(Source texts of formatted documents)
☆ ☆ ☆ ☆ ☆
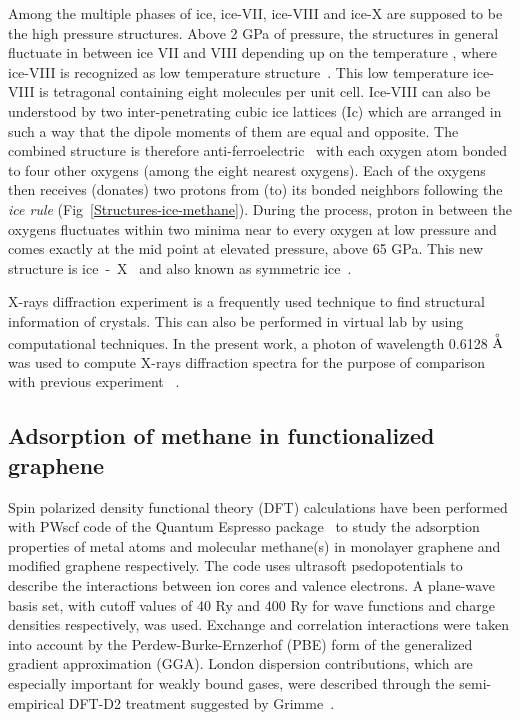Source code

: Among the multiple phases of ice, ice-VII, ice-VIII and ice-X are supposed to be the high pressure structures. Above 2 GPa of pressure, the structures in general fluctuate in between ice VII and VIII depending up on the temperature \citep{Wolanin1997}, where ice-VIII is recognized as low temperature structure~\citep{Yamawaki2004}. This low temperature ice-VIII is tetragonal containing eight molecules per unit cell. Ice-VIII can also be understood by two inter-penetrating cubic ice lattices (Ic) which are arranged in such a way that the dipole moments of them are equal and opposite. The combined structure is therefore anti-ferroelectric~\citep{Goncharov1996} with each oxygen atom bonded to four other oxygens (among the eight nearest oxygens). Each of the oxygens then receives (donates) two protons from (to) its bonded neighbors following the {\it ice rule} (Fig~\ref{Structures-ice-methane}). During the process, proton in between the oxygens fluctuates within two minima near to every oxygen at low pressure and comes exactly at the mid point at elevated pressure, above 65 GPa. This new structure is ice~-~X~ and also known as symmetric ice~\citep{Loubeyre1999}. 

X-rays diffraction experiment is a frequently used technique to find structural information of crystals. This can also be performed in virtual lab by using computational techniques. In the present work, a photon of wavelength 0.6128 $\buildrel _\circ \over {\mathrm{A}}$ was used to compute X-rays diffraction spectra for the purpose of comparison with previous experiment ~\citep{Machida2006}. 
\subsection{Adsorption of methane in functionalized graphene}
\label{Adatom-graphene-meth}
\begin{sloppypar}
Spin polarized density functional theory (DFT) calculations \citep{Hohenberg1964, Kohn1965} have been performed with PWscf code of the Quantum Espresso package~\citep{Giannozzi2009} to study the adsorption properties of metal atoms and molecular methane(s) in monolayer graphene and modified graphene respectively. The code uses ultrasoft psedopotentials to describe the interactions between ion cores and valence electrons. A plane-wave basis set, with cutoff values of 40 Ry and 400 Ry for wave functions and charge densities respectively, was used. Exchange and correlation interactions were taken into account by the Perdew-Burke-Ernzerhof (PBE) \citep{Perdew1996} form of the generalized gradient approximation (GGA). London dispersion contributions, which are especially important for
weakly bound gases, were described through the semi-empirical DFT-D2 treatment suggested by Grimme~\citep{Grimme2004, Grimme2006}.  
\end{sloppypar}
☆ ☆ ☆ ☆ ☆
▶ Task statement
Only the lines from the one containing "weakly bound gases, were" through the end of the entries above belong in the answer; repeat them exactly.

▶ Written solution
weakly bound gases, were described through the semi-empirical DFT-D2 treatment suggested by Grimme~\citep{Grimme2004, Grimme2006}.  
\end{sloppypar}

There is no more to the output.